Model parameters to tensor and back to model

avish · June 3, 2021, 2:18pm

Hi, I have a model (nn.Module with multiple nested nn.Module as variable). I want to get all its parameter in a 1D vector and perform some operations on it, without changing length and put the result back into model as new parameters.

For getting parameter I am thinking of something like

                all_param = []
                for param in model.parameters():
                    all_param.append(param.view(-1))
                vec = torch.cat(all_param, dim=0)
                # do some operations on vec
                # ? put vec back into model.

I am looking into state dictionary to put back, but there can be nested module in model, so like parameters() just follows an ordered traversal over nesting, can I use it to update Module also or is there a shorter way to do so?

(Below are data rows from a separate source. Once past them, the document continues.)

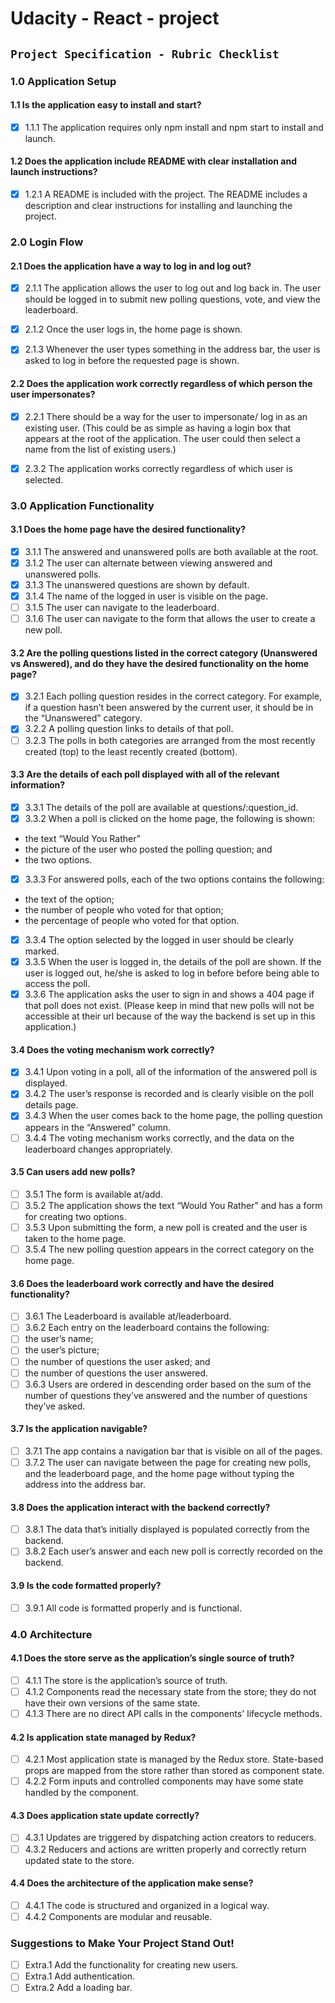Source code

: # Udacity - React - project

##  `Project Specification - Rubric Checklist`
### 1.0 Application Setup
#### 1.1 Is the application easy to install and start?
- [x] 1.1.1 The application requires only npm install and npm start to install and launch.

#### 1.2 Does the application include README with clear installation and launch instructions?
- [x] 1.2.1 A README is included with the project. The README includes a description and clear instructions for installing and launching the project.

### 2.0 Login Flow
#### 2.1 Does the application have a way to log in and log out?
- [x] 2.1.1 The application allows the user to log out and log back in. The user should be logged in to submit new polling questions, vote, and view the leaderboard.
- [x] 2.1.2 Once the user logs in, the home page is shown.
- [x] 2.1.3 Whenever the user types something in the address bar, the user is asked to log in before the requested page is shown.


#### 2.2 Does the application work correctly regardless of which person the user impersonates?
- [x] 2.2.1 There should be a way for the user to impersonate/ log in as an existing user. (This could be as simple as having a login box that appears at the root of the application. The user could then select a name from the list of existing users.)
- [x] 2.3.2 The application works correctly regardless of which user is selected.


### 3.0 Application Functionality
#### 3.1 Does the home page have the desired functionality?
- [x] 3.1.1 The answered and unanswered polls are both available at the root.
- [x] 3.1.2 The user can alternate between viewing answered and unanswered polls.
- [x] 3.1.3 The unanswered questions are shown by default.
- [x] 3.1.4 The name of the logged in user is visible on the page.
- [ ] 3.1.5 The user can navigate to the leaderboard.
- [ ] 3.1.6 The user can navigate to the form that allows the user to create a new poll.

#### 3.2 Are the polling questions listed in the correct category (Unanswered vs Answered), and do they have the desired functionality on the home page?
- [x] 3.2.1 Each polling question resides in the correct category. For example, if a question hasn’t been answered by the current user, it should be in the “Unanswered” category.
- [x] 3.2.2 A polling question links to details of that poll.
- [ ] 3.2.3 The polls in both categories are arranged from the most recently created (top) to the least recently created (bottom).

#### 3.3 Are the details of each poll displayed with all of the relevant information?
- [x] 3.3.1 The details of the poll are available at questions/:question_id.
- [x] 3.3.2 When a poll is clicked on the home page, the following is shown:
* the text “Would You Rather”
* the picture of the user who posted the polling question; and
* the two options.
- [x] 3.3.3 For answered polls, each of the two options contains the following:
* the text of the option;
* the number of people who voted for that option;
* the percentage of people who voted for that option.
- [x] 3.3.4 The option selected by the logged in user should be clearly marked.
- [x] 3.3.5 When the user is logged in, the details of the poll are shown. If the user is logged out, he/she is asked to log in before before being able to access the poll.
- [x] 3.3.6 The application asks the user to sign in and shows a 404 page if that poll does not exist. (Please keep in mind that new polls will not be accessible at their url because of the way the backend is set up in this application.)

#### 3.4 Does the voting mechanism work correctly?
- [x] 3.4.1 Upon voting in a poll, all of the information of the answered poll is displayed.
- [x] 3.4.2 The user’s response is recorded and is clearly visible on the poll details page.
- [x] 3.4.3 When the user comes back to the home page, the polling question appears in the “Answered” column.
- [ ] 3.4.4 The voting mechanism works correctly, and the data on the leaderboard changes appropriately.

#### 3.5 Can users add new polls?
- [ ] 3.5.1 The form is available at/add.
- [ ] 3.5.2 The application shows the text “Would You Rather” and has a form for creating two options.
- [ ] 3.5.3 Upon submitting the form, a new poll is created and the user is taken to the home page.
- [ ] 3.5.4 The new polling question appears in the correct category on the home page.

#### 3.6 Does the leaderboard work correctly and have the desired functionality?
- [ ] 3.6.1 The Leaderboard is available at/leaderboard.
- [ ] 3.6.2 Each entry on the leaderboard contains the following:
- [ ] the user’s name;
- [ ] the user’s picture;
- [ ] the number of questions the user asked; and
- [ ] the number of questions the user answered.
- [ ] 3.6.3 Users are ordered in descending order based on the sum of the number of questions they’ve answered and the number of questions they’ve asked.

#### 3.7 Is the application navigable?
- [ ] 3.7.1 The app contains a navigation bar that is visible on all of the pages.
- [ ] 3.7.2 The user can navigate between the page for creating new polls, and the leaderboard page, and the home page without typing the address into the address bar.

#### 3.8 Does the application interact with the backend correctly?
- [ ] 3.8.1 The data that’s initially displayed is populated correctly from the backend.
- [ ] 3.8.2 Each user’s answer and each new poll is correctly recorded on the backend.

#### 3.9 Is the code formatted properly?
- [ ] 3.9.1 All code is formatted properly and is functional.

### 4.0 Architecture
#### 4.1 Does the store serve as the application’s single source of truth?
- [ ] 4.1.1 The store is the application’s source of truth.
- [ ] 4.1.2 Components read the necessary state from the store; they do not have their own versions of the same state.
- [ ] 4.1.3 There are no direct API calls in the components' lifecycle methods.

#### 4.2 Is application state managed by Redux?
- [ ] 4.2.1 Most application state is managed by the Redux store. State-based props are mapped from the store rather than stored as component state.
- [ ] 4.2.2 Form inputs and controlled components may have some state handled by the component.

#### 4.3 Does application state update correctly?
- [ ] 4.3.1 Updates are triggered by dispatching action creators to reducers.
- [ ] 4.3.2 Reducers and actions are written properly and correctly return updated state to the store.

#### 4.4 Does the architecture of the application make sense?
- [ ] 4.4.1 The code is structured and organized in a logical way.
- [ ] 4.4.2 Components are modular and reusable.

### Suggestions to Make Your Project Stand Out!
- [ ] Extra.1 Add the functionality for creating new users.
- [ ] Extra.1 Add authentication.
- [ ] Extra.2 Add a loading bar.
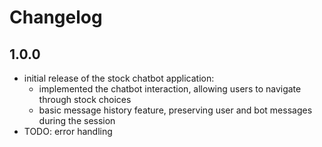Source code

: # Changelog

## 1.0.0

- initial release of the stock chatbot application:
  - implemented the chatbot interaction, allowing users to navigate through stock choices
  - basic message history feature, preserving user and bot messages during the session
- TODO: error handling

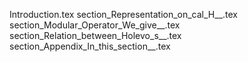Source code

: Introduction.tex
section_Representation_on_cal_H__.tex
section_Modular_Operator_We_give__.tex
section_Relation_between_Holevo_s__.tex
section_Appendix_In_this_section__.tex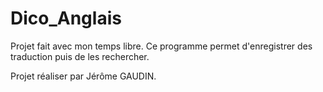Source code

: # Dico_Anglais
Projet fait avec mon temps libre.
Ce programme permet d'enregistrer des traduction puis de les rechercher.

Projet réaliser par Jérôme GAUDIN.
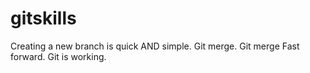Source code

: # gitskills
Creating a new branch is quick AND simple.
Git merge.
Git merge Fast forward.
Git is working.
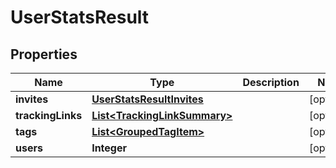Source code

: 

# UserStatsResult

## Properties

Name | Type | Description | Notes
------------ | ------------- | ------------- | -------------
**invites** | [**UserStatsResultInvites**](UserStatsResultInvites.md) |  |  [optional]
**trackingLinks** | [**List&lt;TrackingLinkSummary&gt;**](TrackingLinkSummary.md) |  |  [optional]
**tags** | [**List&lt;GroupedTagItem&gt;**](GroupedTagItem.md) |  |  [optional]
**users** | **Integer** |  |  [optional]




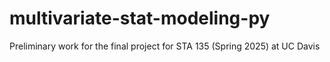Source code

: # multivariate-stat-modeling-py
Preliminary work for the final project for STA 135 (Spring 2025) at UC Davis
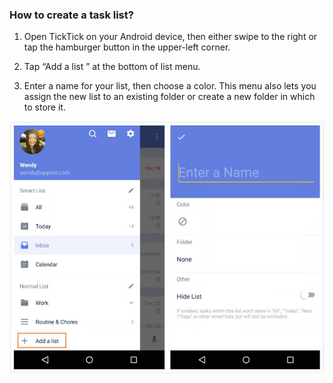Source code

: ### How to create a task list?

1. Open TickTick on your Android device, then either swipe to the right or tap the hamburger button in the upper-left corner.

2. Tap “Add a list ” at the bottom of list menu.

3. Enter a name for your list, then choose a color. This menu also lets you assign the new list to an existing folder or create a new folder in which to store it.

![](1addlist.jpg)


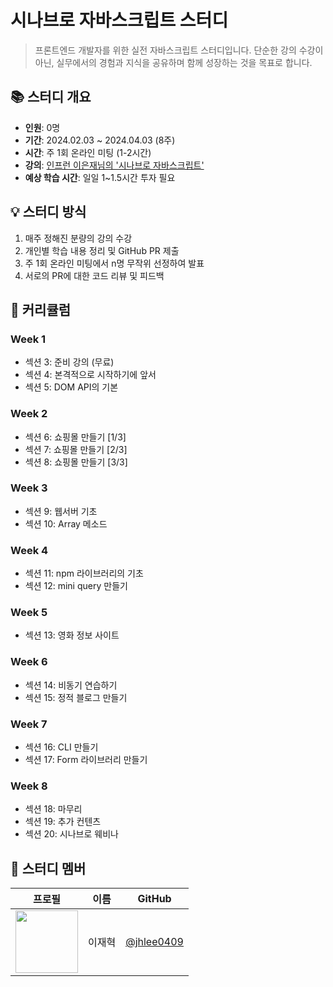 # 시나브로 자바스크립트 스터디

> 프론트엔드 개발자를 위한 실전 자바스크립트 스터디입니다.
> 단순한 강의 수강이 아닌, 실무에서의 경험과 지식을 공유하며 함께 성장하는 것을 목표로 합니다.

## 📚 스터디 개요

- **인원**: 0명
- **기간**: 2024.02.03 ~ 2024.04.03 (8주)
- **시간**: 주 1회 온라인 미팅 (1-2시간)
- **강의**: [인프런 이은재님의 '시나브로 자바스크립트'](https://www.inflearn.com/course/%EC%8B%9C%EB%82%98%EB%B8%8C%EB%A1%9C-%EC%9E%90%EB%B0%94%EC%8A%A4%ED%81%AC%EB%A6%BD%ED%8A%B8)
- **예상 학습 시간**: 일일 1~1.5시간 투자 필요

## 💡 스터디 방식

1. 매주 정해진 분량의 강의 수강
2. 개인별 학습 내용 정리 및 GitHub PR 제출
3. 주 1회 온라인 미팅에서 n명 무작위 선정하여 발표
4. 서로의 PR에 대한 코드 리뷰 및 피드백

## 📅 커리큘럼

### Week 1

- 섹션 3: 준비 강의 (무료)
- 섹션 4: 본격적으로 시작하기에 앞서
- 섹션 5: DOM API의 기본

### Week 2

- 섹션 6: 쇼핑몰 만들기 [1/3]
- 섹션 7: 쇼핑몰 만들기 [2/3]
- 섹션 8: 쇼핑몰 만들기 [3/3]

### Week 3

- 섹션 9: 웹서버 기초
- 섹션 10: Array 메소드

### Week 4

- 섹션 11: npm 라이브러리의 기초
- 섹션 12: mini query 만들기

### Week 5

- 섹션 13: 영화 정보 사이트

### Week 6

- 섹션 14: 비동기 연습하기
- 섹션 15: 정적 블로그 만들기

### Week 7

- 섹션 16: CLI 만들기
- 섹션 17: Form 라이브러리 만들기

### Week 8

- 섹션 18: 마무리
- 섹션 19: 추가 컨텐츠
- 섹션 20: 시나브로 웨비나

## 👥 스터디 멤버

|                            프로필                            |  이름  |                   GitHub                   |
| :----------------------------------------------------------: | :----: | :----------------------------------------: |
| <img src="https://github.com/jhlee0409.png" width="100px" /> | 이재혁 | [@jhlee0409](https://github.com/jhlee0409) |
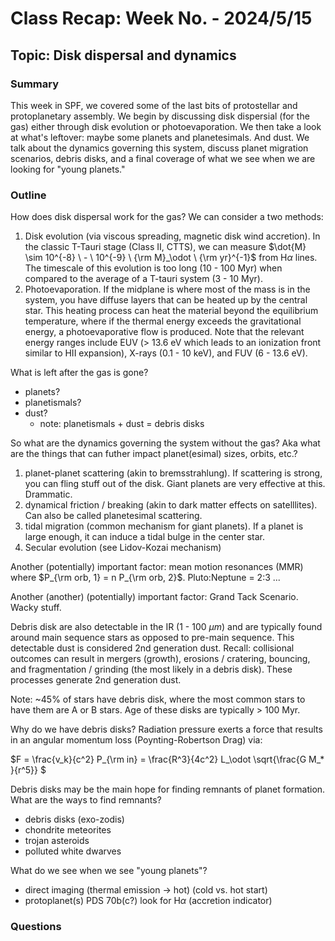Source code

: 
# Class Recap: Week No. - 2024/5/15
## Topic: Disk dispersal and dynamics 

### Summary
This week in SPF, we covered some of the last bits of protostellar and protoplanetary assembly. We begin by discussing disk dispersial  (for the gas) either through disk evolution or photoevaporation. We then take a look at what's leftover: maybe some planets and planetesimals. And dust. We talk about the dynamics governing this system, discuss planet migration scenarios, debris disks, and a final coverage of what we see when we are looking for "young planets." 

### Outline 
How does disk dispersal work for the gas? We can consider a two methods: 

1. Disk evolution (via viscous spreading, magnetic disk wind accretion). In the classic T-Tauri stage (Class II, CTTS), we can measure $\dot{M} \sim 10^{-8} \ - \ 10^{-9} \ {\rm M}_\odot \ {\rm yr}^{-1}$ from H$\alpha$ lines. The timescale of this evolution is too long (10 - 100 Myr) when compared to the average of a T-tauri system (3 - 10 Myr).
2. Photoevaporation. If the midplane is where most of the mass is in the system, you have diffuse layers that can be heated up by the central star. This heating process can heat the material beyond the equilibrium temperature, where if the thermal energy exceeds the gravitational energy, a photoevaporative flow is produced. Note that the relevant energy ranges include EUV (> 13.6 eV which leads to an ionization front similar to HII expansion), X-rays (0.1 - 10 keV), and FUV (6 - 13.6 eV).

What is left after the gas is gone? 
* planets?
* planetismals?
* dust?
  * note: planetismals + dust = debris disks 

So what are the dynamics governing the system without the gas? Aka what are the things that can futher impact planet(esimal) sizes, orbits, etc.? 
1. planet-planet scattering (akin to bremsstrahlung). If scattering is strong, you can fling stuff out of the disk. Giant planets are very effective at this. Drammatic.
2. dynamical friction / breaking (akin to dark matter effects on satelllites). Can also be called planetesimal scattering.
3. tidal migration (common mechanism for giant planets). If a planet is large enough, it can induce a tidal bulge in the center star.
4. Secular evolution (see Lidov-Kozai mechanism)

Another (potentially) important factor: mean motion resonances (MMR) where $P_{\rm orb, 1} = n P_{\rm orb, 2}$. Pluto:Neptune = 2:3 ... 

Another (another) (potentially) important factor: Grand Tack Scenario. Wacky stuff. 

Debris disk are also detectable in the IR (1 - 100 $\mu m$) and are typically found around main sequence stars as opposed to pre-main sequence. This detectable dust is considered 2nd generation dust. Recall: collisional outcomes can result in mergers (growth), erosions / cratering, bouncing, and fragmentation / grinding (the most likely in a debris disk). These processes generate 2nd generation dust. 

Note: ~45% of stars have debris disk, where the most common stars to have them are A or B stars. Age of these disks are typically > 100 Myr. 

Why do we have debris disks? Radiation pressure exerts a force that results in an angular momentum loss (Poynting-Robertson Drag) via: 

$F = \frac{v_k}{c^2} P_{\rm in} = \frac{R^3}{4c^2} L_\odot \sqrt{\frac{G M_* }{r^5}} $

Debris disks may be the main hope for finding remnants of planet formation. What are the ways to find remnants?
* debris disks (exo-zodis)
* chondrite meteorites
* trojan asteroids
* polluted white dwarves

What do we see when we see "young planets"?
* direct imaging (thermal emission -> hot) (cold vs. hot start)
* protoplanet(s) PDS 70b(c?) look for H$\alpha$ (accretion indicator)

### Questions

pascal_notsawo · June 3, 2021, 6:20pm

Can you give an example of “some operation”? Because what you are trying to do can be very inefficient on large models, especially if you do it repeatedly.

But one way to do it as you ask is to keep the initial shapes of the parameters in the first loop, and their length after view(). Once your operations are finished, you separate the vector resulting from the concatenation according to the lengths stored before, then you give the initial shapes back to each parameter.

avish · June 3, 2021, 7:17pm

Thank for reply.
These are small toy models, use case is an experiment I am trying to do to generate models.
Do you know, if I have weights of model in vector with correct shape how can I initialise a model with those weights.

soulitzer · June 3, 2021, 11:10pm

You can use copy_ under no_grad mode -

model = torch.nn.Linear(10, 10)

def f(t):
  return t * t

params = [f(p) for p in model.parameters()]

with torch.no_grad():
  params = [p.copy_(q) for (p, q) in zip(model.parameters(), params)]